** HOW TO COMPLETE THIS TASK **
In the listing below, the lines from the first through the one with "8. 如何看待网友对苏州疫情的评价？ 257 万热度" are to be copied word for word.
RECORDS FOR THIS TASK Start Marker
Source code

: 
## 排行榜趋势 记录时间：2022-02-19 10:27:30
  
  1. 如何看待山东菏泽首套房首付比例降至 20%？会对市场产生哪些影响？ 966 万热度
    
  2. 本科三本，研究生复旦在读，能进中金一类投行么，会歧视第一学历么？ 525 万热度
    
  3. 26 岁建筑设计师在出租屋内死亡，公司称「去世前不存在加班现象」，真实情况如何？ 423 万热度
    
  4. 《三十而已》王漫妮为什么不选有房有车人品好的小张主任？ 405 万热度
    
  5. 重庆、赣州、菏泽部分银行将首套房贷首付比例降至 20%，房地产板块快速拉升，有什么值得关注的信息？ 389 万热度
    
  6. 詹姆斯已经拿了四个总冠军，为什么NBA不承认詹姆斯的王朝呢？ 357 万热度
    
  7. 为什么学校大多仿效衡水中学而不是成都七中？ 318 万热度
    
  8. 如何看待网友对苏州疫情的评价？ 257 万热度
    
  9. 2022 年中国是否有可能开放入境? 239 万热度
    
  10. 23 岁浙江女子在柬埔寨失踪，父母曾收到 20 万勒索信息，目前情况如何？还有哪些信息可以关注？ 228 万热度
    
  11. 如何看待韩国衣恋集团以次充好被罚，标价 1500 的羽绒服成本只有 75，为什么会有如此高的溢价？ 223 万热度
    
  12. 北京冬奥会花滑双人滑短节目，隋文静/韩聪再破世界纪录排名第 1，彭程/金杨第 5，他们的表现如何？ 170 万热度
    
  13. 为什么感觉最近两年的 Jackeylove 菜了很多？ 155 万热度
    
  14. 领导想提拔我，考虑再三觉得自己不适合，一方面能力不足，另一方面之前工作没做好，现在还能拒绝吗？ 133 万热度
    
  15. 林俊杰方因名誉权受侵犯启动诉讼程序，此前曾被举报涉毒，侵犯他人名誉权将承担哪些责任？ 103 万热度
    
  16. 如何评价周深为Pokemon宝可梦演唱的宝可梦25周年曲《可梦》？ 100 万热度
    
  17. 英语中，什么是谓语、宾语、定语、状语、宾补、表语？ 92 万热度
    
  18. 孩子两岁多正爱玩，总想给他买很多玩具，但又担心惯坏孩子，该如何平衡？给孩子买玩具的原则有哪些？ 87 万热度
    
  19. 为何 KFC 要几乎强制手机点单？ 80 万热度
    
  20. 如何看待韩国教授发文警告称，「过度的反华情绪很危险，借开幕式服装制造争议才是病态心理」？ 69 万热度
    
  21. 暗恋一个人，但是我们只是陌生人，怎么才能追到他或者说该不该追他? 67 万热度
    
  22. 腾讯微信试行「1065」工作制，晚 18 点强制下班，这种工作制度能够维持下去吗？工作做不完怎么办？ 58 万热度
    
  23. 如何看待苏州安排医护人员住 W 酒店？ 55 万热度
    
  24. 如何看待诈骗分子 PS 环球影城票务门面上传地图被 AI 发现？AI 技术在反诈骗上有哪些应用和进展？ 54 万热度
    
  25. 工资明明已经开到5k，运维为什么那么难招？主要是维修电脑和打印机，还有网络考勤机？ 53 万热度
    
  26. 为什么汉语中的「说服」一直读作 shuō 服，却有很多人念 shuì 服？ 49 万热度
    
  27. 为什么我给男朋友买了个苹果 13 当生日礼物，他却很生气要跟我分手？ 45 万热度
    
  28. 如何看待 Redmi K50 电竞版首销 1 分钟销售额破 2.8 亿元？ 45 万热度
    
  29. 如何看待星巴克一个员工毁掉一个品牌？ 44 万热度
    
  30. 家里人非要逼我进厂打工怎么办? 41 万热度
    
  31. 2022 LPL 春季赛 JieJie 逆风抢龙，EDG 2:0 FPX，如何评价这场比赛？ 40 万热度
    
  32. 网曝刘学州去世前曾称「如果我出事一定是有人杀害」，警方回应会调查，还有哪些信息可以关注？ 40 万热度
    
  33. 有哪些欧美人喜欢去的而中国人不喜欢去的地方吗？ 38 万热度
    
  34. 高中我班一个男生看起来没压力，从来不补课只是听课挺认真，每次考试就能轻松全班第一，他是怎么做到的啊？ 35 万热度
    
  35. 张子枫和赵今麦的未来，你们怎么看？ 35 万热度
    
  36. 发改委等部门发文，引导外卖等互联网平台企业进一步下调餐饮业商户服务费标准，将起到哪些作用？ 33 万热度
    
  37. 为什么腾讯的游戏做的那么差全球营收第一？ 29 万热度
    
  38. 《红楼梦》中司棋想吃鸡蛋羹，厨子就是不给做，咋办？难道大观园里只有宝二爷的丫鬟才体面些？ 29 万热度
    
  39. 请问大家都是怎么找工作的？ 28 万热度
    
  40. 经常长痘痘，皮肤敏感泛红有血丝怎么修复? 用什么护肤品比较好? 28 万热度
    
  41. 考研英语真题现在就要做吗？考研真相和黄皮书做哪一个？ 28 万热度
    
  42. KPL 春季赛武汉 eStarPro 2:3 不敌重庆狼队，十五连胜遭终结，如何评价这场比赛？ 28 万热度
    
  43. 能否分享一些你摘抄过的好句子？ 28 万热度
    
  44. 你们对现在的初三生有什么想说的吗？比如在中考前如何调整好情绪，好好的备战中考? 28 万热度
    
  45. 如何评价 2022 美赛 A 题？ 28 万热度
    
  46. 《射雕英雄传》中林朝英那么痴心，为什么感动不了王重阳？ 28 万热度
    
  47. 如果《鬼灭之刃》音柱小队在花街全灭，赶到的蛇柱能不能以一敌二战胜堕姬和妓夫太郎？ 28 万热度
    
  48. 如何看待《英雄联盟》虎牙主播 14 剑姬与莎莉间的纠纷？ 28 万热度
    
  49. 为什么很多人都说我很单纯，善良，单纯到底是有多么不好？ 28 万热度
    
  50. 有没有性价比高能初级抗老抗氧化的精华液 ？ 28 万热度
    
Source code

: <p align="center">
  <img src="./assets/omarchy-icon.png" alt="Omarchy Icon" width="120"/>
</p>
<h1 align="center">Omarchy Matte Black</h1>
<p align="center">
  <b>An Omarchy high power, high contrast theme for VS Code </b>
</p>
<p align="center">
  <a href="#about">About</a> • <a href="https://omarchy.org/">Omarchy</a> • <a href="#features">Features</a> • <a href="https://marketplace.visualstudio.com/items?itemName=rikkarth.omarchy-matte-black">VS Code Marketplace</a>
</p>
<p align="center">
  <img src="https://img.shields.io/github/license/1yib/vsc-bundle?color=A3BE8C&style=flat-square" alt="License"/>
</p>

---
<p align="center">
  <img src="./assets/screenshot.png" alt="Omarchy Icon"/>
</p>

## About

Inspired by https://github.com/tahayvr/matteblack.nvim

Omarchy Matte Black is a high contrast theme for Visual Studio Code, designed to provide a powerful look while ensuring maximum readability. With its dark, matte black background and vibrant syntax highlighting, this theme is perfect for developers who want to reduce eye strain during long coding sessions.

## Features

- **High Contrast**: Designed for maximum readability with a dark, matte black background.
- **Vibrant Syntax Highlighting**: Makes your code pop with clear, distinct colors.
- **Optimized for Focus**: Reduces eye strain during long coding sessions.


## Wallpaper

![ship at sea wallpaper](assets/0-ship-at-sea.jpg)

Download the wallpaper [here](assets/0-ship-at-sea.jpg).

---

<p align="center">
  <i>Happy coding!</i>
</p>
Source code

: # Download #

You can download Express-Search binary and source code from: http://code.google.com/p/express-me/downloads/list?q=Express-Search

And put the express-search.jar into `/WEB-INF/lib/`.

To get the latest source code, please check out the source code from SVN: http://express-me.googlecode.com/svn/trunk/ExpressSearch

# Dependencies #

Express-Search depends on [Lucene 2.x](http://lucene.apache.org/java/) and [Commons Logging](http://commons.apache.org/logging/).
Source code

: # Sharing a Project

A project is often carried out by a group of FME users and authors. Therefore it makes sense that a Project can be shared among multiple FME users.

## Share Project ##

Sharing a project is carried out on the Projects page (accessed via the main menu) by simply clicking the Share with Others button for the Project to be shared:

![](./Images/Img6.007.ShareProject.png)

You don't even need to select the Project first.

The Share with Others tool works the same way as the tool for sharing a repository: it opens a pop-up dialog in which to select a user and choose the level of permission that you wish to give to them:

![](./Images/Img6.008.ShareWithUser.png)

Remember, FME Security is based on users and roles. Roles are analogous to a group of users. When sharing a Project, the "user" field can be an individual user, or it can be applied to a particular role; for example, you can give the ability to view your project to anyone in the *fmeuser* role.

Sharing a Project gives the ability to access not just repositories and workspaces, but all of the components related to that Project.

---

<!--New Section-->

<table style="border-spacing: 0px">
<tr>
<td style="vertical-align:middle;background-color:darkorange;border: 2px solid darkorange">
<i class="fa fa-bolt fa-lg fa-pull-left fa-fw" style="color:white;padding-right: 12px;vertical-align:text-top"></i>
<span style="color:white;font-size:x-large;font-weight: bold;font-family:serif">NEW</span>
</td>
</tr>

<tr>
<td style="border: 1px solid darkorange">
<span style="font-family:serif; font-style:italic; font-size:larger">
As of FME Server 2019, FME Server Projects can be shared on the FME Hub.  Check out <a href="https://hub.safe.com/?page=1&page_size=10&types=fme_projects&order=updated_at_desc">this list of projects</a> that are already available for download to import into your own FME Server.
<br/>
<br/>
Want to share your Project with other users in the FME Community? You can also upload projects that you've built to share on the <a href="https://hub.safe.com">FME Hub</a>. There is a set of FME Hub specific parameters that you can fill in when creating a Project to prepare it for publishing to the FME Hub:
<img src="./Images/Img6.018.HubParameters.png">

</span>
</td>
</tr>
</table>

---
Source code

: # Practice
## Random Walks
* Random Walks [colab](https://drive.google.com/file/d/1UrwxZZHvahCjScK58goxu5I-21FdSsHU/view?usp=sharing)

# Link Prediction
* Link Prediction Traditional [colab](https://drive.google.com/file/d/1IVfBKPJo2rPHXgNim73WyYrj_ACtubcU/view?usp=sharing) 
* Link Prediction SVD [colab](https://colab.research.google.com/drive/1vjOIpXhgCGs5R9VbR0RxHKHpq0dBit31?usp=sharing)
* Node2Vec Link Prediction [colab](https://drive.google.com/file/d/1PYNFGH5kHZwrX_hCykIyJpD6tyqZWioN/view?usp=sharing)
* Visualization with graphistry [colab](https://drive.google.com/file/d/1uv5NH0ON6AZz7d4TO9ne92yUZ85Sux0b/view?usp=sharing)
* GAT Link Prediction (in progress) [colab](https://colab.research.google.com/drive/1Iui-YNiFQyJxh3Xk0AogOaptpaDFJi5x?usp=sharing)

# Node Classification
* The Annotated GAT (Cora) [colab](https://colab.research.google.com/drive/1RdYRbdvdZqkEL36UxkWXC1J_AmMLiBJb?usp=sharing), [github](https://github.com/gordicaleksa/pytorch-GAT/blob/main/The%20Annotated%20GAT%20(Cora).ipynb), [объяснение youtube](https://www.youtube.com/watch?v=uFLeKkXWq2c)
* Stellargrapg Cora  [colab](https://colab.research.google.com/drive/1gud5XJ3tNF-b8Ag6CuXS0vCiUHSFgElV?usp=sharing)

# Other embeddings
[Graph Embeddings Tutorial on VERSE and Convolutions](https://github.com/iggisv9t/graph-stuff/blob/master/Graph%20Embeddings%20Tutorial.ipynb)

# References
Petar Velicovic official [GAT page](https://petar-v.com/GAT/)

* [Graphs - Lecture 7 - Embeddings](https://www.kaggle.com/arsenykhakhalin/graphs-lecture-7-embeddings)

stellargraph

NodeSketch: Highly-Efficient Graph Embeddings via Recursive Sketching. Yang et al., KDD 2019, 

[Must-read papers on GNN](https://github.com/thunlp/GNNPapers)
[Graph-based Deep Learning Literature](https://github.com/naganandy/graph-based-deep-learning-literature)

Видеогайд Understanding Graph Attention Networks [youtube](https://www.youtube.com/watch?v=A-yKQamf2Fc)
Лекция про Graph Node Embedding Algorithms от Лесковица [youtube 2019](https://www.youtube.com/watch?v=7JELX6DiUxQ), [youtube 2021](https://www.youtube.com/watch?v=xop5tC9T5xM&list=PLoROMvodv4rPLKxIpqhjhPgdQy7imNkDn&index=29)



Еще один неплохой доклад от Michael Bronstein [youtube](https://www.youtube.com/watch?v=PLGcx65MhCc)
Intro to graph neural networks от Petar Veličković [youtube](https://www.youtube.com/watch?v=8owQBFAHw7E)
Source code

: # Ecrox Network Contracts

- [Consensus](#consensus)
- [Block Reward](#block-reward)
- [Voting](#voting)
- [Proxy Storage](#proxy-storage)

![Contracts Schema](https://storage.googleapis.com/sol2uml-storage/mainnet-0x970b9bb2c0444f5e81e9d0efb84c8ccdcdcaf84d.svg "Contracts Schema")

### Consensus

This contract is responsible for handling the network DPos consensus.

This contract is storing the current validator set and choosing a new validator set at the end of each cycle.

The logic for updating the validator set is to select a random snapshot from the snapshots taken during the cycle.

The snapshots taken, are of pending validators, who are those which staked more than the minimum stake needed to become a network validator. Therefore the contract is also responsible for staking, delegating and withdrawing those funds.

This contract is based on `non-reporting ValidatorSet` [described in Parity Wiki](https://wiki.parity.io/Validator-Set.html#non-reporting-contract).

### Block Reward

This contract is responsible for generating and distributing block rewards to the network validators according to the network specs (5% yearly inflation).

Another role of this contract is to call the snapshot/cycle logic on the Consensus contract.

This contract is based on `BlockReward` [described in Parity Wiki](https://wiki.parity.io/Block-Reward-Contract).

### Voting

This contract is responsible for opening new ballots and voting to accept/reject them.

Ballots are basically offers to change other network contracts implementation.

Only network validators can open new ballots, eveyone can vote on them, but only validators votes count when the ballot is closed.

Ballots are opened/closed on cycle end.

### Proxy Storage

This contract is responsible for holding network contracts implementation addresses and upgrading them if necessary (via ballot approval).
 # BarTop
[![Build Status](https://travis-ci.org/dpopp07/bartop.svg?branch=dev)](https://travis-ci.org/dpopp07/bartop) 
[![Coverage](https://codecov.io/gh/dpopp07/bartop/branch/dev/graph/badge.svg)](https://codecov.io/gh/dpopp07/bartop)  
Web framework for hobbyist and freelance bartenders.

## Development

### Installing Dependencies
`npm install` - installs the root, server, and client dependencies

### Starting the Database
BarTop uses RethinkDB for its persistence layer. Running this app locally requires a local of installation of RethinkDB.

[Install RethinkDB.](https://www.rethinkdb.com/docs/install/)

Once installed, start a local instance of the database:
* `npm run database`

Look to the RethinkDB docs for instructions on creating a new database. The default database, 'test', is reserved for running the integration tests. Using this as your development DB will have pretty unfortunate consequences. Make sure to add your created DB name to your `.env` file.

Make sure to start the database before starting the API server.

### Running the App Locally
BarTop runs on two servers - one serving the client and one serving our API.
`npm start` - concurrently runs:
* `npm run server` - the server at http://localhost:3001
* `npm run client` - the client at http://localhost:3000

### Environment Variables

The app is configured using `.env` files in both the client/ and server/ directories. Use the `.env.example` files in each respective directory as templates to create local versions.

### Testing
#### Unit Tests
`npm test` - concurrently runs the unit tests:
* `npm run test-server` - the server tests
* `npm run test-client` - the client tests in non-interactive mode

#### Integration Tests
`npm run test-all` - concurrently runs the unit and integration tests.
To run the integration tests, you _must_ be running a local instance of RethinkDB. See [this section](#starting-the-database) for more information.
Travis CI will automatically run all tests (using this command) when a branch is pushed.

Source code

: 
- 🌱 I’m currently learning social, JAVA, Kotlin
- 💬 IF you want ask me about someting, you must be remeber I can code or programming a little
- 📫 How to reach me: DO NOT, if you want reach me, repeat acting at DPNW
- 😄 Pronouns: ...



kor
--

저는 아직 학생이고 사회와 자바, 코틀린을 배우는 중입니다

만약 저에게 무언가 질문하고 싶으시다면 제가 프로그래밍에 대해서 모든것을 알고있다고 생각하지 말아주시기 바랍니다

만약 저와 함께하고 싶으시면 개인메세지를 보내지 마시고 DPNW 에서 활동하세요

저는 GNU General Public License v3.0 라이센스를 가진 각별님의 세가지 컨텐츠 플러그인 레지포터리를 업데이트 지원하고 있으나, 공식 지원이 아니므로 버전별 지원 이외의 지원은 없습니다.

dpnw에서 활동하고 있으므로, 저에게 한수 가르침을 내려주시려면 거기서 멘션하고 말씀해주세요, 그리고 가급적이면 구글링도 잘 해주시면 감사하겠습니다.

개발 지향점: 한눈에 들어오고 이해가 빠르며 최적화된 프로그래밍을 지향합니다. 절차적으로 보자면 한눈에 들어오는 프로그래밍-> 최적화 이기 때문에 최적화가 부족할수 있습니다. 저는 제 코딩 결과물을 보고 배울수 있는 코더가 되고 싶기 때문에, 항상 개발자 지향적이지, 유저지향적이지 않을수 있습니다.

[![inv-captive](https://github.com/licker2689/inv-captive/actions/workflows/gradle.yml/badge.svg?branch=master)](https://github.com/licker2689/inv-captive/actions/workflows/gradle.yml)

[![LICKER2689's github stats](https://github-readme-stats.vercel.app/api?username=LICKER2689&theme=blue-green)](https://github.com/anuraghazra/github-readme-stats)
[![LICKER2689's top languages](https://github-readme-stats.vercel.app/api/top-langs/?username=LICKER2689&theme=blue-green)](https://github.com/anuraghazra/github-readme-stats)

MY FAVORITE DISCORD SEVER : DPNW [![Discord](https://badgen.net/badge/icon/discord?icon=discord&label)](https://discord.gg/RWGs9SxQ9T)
RECORDS FOR THIS TASK End Marker
** RESULT OF THIS TASK **
Source code

: 
## 排行榜趋势 记录时间：2022-02-19 10:27:30
  
  1. 如何看待山东菏泽首套房首付比例降至 20%？会对市场产生哪些影响？ 966 万热度
    
  2. 本科三本，研究生复旦在读，能进中金一类投行么，会歧视第一学历么？ 525 万热度
    
  3. 26 岁建筑设计师在出租屋内死亡，公司称「去世前不存在加班现象」，真实情况如何？ 423 万热度
    
  4. 《三十而已》王漫妮为什么不选有房有车人品好的小张主任？ 405 万热度
    
  5. 重庆、赣州、菏泽部分银行将首套房贷首付比例降至 20%，房地产板块快速拉升，有什么值得关注的信息？ 389 万热度
    
  6. 詹姆斯已经拿了四个总冠军，为什么NBA不承认詹姆斯的王朝呢？ 357 万热度
    
  7. 为什么学校大多仿效衡水中学而不是成都七中？ 318 万热度
    
  8. 如何看待网友对苏州疫情的评价？ 257 万热度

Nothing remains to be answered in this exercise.